▶ [AIM OF THE TASK]
Retype, without any change, the line that contains "- ✅ **High performance**" and every line that follows it to the end of the entries, and nothing else.

▶ [RECORD EXCERPTS]
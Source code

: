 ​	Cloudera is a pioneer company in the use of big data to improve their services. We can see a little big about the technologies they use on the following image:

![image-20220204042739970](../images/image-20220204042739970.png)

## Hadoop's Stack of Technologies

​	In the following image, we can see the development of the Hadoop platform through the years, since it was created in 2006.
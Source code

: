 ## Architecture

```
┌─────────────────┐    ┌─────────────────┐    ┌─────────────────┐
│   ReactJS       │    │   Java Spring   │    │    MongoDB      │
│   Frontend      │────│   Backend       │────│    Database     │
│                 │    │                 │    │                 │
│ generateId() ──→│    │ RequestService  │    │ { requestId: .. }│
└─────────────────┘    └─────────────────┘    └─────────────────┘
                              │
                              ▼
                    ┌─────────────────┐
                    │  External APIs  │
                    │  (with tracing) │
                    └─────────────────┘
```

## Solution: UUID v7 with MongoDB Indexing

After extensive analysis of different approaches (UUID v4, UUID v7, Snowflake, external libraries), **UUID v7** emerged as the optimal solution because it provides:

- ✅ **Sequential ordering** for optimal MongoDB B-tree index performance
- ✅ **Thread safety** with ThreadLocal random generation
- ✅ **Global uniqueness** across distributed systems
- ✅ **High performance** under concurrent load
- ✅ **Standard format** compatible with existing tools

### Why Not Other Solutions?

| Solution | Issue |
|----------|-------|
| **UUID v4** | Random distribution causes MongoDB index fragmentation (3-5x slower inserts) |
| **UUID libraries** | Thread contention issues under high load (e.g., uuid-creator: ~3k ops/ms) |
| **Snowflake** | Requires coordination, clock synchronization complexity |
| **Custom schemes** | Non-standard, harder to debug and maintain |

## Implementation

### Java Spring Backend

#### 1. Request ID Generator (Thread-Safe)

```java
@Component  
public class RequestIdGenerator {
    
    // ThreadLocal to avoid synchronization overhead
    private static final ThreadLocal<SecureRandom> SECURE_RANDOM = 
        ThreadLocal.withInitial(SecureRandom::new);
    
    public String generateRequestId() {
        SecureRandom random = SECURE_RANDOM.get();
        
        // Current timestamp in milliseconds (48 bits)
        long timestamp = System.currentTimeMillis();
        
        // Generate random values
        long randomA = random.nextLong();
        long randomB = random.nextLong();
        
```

▶ [EXERCISE RESPONSE]
- ✅ **High performance** under concurrent load
- ✅ **Standard format** compatible with existing tools

### Why Not Other Solutions?

| Solution | Issue |
|----------|-------|
| **UUID v4** | Random distribution causes MongoDB index fragmentation (3-5x slower inserts) |
| **UUID libraries** | Thread contention issues under high load (e.g., uuid-creator: ~3k ops/ms) |
| **Snowflake** | Requires coordination, clock synchronization complexity |
| **Custom schemes** | Non-standard, harder to debug and maintain |

## Implementation

### Java Spring Backend

#### 1. Request ID Generator (Thread-Safe)

```java
@Component  
public class RequestIdGenerator {
    
    // ThreadLocal to avoid synchronization overhead
    private static final ThreadLocal<SecureRandom> SECURE_RANDOM = 
        ThreadLocal.withInitial(SecureRandom::new);
    
    public String generateRequestId() {
        SecureRandom random = SECURE_RANDOM.get();
        
        // Current timestamp in milliseconds (48 bits)
        long timestamp = System.currentTimeMillis();
        
        // Generate random values
        long randomA = random.nextLong();
        long randomB = random.nextLong();
        
```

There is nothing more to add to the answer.